* **WHAT TO PRODUCE**
Some lines in the data below hold the string "every". Report how many, as a bare number.

─── EXTRACTED MATERIAL ───

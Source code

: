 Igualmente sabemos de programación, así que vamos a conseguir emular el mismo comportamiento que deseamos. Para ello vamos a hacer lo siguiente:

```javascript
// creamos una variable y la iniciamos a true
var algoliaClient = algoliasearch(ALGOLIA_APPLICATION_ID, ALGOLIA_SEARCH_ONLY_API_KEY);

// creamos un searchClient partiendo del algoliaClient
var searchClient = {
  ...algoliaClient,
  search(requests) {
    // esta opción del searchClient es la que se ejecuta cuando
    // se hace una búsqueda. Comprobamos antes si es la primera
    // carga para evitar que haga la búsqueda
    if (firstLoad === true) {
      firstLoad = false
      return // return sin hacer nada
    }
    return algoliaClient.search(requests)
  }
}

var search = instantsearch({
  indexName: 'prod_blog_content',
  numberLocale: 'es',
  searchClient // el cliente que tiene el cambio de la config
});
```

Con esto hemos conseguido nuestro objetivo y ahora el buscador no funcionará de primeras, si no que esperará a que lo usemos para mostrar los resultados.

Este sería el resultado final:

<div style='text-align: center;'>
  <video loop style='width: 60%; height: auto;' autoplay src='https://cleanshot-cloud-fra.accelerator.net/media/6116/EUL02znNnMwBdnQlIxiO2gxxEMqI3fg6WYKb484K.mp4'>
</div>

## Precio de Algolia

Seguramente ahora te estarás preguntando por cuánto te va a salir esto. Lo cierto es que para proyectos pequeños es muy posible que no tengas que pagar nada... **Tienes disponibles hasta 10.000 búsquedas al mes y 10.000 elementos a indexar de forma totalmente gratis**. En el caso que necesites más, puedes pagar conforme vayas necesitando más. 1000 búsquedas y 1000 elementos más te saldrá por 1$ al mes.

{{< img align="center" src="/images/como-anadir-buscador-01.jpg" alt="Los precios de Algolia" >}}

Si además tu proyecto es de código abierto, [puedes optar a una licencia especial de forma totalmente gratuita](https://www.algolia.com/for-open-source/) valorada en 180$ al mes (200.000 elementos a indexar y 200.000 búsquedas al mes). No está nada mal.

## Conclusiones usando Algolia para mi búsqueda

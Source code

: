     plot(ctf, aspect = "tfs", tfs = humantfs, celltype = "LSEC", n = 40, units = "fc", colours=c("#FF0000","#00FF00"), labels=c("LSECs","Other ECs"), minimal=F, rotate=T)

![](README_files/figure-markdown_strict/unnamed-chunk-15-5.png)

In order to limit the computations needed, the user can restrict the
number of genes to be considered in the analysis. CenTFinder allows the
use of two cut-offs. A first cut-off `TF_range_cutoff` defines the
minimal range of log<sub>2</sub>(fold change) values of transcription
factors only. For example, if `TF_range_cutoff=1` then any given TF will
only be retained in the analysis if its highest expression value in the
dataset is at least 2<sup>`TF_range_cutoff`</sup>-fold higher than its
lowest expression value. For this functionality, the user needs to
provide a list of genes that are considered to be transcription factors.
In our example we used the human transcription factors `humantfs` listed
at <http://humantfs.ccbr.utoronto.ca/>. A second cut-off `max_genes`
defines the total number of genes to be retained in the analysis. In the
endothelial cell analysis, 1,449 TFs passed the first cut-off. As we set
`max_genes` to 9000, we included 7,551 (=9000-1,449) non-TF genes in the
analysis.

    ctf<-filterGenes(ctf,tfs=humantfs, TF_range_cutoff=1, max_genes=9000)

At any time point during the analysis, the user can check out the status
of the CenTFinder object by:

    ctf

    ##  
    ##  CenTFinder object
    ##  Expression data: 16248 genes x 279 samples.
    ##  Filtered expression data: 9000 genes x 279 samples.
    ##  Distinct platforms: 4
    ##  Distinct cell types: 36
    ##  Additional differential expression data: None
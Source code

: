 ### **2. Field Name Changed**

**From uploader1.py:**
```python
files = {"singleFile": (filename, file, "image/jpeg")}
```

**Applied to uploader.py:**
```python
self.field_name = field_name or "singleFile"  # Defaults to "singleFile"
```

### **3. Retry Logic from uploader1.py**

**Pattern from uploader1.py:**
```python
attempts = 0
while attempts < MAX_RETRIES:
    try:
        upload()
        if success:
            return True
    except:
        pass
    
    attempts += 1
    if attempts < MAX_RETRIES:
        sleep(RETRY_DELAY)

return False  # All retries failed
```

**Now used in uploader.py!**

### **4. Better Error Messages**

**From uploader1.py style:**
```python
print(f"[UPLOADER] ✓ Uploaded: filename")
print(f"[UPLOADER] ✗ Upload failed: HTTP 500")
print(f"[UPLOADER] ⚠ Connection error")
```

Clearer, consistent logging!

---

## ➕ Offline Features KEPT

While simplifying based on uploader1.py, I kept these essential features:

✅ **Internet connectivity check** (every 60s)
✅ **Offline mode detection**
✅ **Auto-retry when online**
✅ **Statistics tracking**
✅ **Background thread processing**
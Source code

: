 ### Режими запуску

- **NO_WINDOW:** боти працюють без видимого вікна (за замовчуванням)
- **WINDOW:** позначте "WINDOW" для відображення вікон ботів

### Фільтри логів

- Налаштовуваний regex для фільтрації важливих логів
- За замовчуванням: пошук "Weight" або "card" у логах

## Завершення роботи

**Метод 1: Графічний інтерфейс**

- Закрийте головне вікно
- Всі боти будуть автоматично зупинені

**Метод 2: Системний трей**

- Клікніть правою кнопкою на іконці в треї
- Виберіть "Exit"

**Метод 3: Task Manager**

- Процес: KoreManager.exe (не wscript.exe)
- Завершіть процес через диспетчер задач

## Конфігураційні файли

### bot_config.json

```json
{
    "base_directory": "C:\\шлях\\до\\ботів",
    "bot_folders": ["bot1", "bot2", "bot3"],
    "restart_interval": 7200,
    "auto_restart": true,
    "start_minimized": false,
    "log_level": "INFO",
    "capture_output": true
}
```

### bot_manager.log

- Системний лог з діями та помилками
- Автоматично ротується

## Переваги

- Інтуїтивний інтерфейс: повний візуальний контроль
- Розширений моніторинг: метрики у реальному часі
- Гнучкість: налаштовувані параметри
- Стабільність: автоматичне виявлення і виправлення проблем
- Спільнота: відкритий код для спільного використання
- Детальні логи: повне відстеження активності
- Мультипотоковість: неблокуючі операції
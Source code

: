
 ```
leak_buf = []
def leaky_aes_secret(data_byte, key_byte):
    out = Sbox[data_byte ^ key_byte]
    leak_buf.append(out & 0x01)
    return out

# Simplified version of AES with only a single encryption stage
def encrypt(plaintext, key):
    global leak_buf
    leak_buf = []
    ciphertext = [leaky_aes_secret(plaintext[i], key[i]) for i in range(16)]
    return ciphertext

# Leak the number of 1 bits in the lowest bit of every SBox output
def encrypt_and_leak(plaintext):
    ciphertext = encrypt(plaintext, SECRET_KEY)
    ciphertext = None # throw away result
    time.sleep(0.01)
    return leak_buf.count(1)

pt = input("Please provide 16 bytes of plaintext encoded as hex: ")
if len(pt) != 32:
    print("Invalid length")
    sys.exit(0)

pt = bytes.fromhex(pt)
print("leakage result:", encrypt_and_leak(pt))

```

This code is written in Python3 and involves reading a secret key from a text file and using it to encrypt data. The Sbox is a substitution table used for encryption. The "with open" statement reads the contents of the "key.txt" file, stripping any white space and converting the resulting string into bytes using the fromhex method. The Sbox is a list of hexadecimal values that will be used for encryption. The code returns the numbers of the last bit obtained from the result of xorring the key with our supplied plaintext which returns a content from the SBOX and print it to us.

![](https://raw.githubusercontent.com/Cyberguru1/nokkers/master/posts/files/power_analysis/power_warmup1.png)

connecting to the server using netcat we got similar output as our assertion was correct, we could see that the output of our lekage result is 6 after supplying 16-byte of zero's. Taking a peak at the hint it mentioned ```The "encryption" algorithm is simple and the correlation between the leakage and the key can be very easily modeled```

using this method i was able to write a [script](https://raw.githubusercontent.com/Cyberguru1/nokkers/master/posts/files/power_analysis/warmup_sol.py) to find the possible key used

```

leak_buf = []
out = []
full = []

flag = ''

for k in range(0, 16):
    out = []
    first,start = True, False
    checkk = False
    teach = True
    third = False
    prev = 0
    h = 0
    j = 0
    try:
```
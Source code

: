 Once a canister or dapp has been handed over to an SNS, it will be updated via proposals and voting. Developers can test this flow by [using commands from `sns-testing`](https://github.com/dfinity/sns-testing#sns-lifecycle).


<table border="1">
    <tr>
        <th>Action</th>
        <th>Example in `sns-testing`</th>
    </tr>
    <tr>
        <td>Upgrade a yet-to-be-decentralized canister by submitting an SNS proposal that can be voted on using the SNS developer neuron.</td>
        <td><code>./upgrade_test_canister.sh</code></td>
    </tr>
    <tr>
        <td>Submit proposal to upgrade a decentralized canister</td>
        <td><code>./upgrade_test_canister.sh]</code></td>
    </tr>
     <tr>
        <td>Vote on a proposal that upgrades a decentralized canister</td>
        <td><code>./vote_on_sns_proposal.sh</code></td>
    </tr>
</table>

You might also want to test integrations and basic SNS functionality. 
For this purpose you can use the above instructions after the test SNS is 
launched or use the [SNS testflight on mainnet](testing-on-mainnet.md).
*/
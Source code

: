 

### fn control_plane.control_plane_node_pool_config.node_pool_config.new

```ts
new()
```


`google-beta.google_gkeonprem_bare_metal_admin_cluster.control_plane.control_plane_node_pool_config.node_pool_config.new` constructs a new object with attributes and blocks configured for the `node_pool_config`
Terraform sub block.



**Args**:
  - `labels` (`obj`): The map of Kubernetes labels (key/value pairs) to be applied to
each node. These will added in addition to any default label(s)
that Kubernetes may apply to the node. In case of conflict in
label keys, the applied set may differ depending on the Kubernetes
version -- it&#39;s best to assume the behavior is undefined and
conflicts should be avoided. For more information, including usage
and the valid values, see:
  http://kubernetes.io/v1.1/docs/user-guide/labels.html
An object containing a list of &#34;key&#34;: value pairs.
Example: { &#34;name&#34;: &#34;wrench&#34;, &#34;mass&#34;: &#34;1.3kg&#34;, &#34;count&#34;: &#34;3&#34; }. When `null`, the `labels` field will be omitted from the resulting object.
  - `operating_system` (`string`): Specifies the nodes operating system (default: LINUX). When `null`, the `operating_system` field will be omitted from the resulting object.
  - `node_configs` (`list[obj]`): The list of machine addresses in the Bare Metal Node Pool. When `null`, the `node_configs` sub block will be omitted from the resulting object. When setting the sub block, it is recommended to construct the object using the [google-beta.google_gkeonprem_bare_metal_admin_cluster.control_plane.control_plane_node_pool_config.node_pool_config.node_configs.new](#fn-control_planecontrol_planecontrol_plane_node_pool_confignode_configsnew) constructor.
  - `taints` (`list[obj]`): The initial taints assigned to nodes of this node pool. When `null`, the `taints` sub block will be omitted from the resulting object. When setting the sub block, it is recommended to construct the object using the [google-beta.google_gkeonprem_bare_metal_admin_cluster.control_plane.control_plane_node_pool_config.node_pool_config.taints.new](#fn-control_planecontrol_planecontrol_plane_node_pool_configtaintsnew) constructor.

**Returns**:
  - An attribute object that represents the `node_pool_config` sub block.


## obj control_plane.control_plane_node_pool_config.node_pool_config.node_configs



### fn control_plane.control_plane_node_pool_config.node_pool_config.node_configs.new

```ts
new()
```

───

* **ANSWER BOX**
2